**Required action**
Reproduce the entries shown below only from the line with "- Google Sheets" down to the line with "7. Cash Withdrawals: Over", keeping both end lines and copying each one exactly.

**Provided data**
____________________
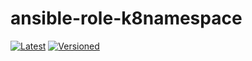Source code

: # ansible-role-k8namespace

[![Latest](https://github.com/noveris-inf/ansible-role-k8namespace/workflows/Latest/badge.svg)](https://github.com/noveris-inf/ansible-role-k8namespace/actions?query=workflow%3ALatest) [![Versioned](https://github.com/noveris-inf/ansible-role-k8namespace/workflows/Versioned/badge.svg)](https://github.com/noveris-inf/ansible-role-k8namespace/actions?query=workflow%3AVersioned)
____________________
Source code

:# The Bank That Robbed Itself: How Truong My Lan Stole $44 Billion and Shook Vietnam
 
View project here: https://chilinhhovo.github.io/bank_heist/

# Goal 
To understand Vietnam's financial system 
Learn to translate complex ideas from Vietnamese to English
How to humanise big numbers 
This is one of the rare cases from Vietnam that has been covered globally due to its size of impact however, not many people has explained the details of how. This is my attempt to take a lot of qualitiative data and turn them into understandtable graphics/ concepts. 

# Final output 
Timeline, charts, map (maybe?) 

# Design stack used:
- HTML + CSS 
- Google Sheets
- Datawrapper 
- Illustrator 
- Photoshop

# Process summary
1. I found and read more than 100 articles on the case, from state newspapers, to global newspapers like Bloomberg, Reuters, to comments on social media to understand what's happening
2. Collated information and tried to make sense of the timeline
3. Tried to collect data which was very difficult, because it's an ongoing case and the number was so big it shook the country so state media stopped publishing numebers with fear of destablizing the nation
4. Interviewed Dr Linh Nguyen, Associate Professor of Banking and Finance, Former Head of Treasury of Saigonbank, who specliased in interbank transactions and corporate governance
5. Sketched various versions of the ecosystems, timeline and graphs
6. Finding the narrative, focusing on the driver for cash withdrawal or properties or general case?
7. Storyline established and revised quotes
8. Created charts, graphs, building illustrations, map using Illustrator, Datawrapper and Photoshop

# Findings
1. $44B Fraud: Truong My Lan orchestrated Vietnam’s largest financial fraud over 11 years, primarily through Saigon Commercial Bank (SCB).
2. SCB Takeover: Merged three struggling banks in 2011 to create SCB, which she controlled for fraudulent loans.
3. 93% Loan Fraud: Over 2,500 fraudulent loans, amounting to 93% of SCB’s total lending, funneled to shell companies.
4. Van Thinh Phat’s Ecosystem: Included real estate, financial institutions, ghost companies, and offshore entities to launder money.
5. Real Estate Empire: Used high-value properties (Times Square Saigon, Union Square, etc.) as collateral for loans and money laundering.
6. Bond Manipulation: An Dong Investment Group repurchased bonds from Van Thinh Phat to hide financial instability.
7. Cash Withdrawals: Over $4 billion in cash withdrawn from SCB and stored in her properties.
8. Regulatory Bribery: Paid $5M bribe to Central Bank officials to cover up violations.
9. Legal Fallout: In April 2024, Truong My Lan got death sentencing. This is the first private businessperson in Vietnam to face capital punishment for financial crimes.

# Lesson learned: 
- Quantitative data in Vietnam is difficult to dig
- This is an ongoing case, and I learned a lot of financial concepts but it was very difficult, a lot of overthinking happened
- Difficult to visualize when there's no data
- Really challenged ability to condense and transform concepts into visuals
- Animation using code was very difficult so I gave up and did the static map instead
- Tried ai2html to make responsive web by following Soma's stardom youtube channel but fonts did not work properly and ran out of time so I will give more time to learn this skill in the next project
____________________
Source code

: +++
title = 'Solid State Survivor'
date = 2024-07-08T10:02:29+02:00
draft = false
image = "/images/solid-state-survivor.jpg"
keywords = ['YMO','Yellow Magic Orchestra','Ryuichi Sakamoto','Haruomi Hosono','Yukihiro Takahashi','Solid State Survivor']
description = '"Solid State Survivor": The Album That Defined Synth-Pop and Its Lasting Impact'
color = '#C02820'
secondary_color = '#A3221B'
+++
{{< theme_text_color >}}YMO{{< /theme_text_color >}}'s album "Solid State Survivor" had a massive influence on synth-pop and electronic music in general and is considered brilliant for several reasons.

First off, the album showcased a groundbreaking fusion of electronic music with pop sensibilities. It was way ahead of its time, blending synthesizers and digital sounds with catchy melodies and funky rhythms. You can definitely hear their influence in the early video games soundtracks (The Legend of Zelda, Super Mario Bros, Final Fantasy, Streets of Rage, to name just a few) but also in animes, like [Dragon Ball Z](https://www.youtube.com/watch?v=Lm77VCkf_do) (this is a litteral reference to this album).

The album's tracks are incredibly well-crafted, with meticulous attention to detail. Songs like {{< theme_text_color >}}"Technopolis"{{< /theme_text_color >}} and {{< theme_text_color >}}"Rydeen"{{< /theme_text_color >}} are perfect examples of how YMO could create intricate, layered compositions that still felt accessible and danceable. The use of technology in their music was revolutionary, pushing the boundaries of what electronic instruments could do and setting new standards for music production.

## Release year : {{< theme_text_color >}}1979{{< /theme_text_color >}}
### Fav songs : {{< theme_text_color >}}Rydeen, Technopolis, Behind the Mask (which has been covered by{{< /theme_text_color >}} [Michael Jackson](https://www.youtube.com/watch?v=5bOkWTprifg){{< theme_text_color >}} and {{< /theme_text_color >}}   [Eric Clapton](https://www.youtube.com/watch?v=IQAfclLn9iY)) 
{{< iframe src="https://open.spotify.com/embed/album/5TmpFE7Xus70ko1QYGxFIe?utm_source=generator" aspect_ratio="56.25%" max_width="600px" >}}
____________________
**Result**
- Google Sheets
- Datawrapper 
- Illustrator 
- Photoshop

# Process summary
1. I found and read more than 100 articles on the case, from state newspapers, to global newspapers like Bloomberg, Reuters, to comments on social media to understand what's happening
2. Collated information and tried to make sense of the timeline
3. Tried to collect data which was very difficult, because it's an ongoing case and the number was so big it shook the country so state media stopped publishing numebers with fear of destablizing the nation
4. Interviewed Dr Linh Nguyen, Associate Professor of Banking and Finance, Former Head of Treasury of Saigonbank, who specliased in interbank transactions and corporate governance
5. Sketched various versions of the ecosystems, timeline and graphs
6. Finding the narrative, focusing on the driver for cash withdrawal or properties or general case?
7. Storyline established and revised quotes
8. Created charts, graphs, building illustrations, map using Illustrator, Datawrapper and Photoshop

# Findings
1. $44B Fraud: Truong My Lan orchestrated Vietnam’s largest financial fraud over 11 years, primarily through Saigon Commercial Bank (SCB).
2. SCB Takeover: Merged three struggling banks in 2011 to create SCB, which she controlled for fraudulent loans.
3. 93% Loan Fraud: Over 2,500 fraudulent loans, amounting to 93% of SCB’s total lending, funneled to shell companies.
4. Van Thinh Phat’s Ecosystem: Included real estate, financial institutions, ghost companies, and offshore entities to launder money.
5. Real Estate Empire: Used high-value properties (Times Square Saigon, Union Square, etc.) as collateral for loans and money laundering.
6. Bond Manipulation: An Dong Investment Group repurchased bonds from Van Thinh Phat to hide financial instability.
7. Cash Withdrawals: Over $4 billion in cash withdrawn from SCB and stored in her properties.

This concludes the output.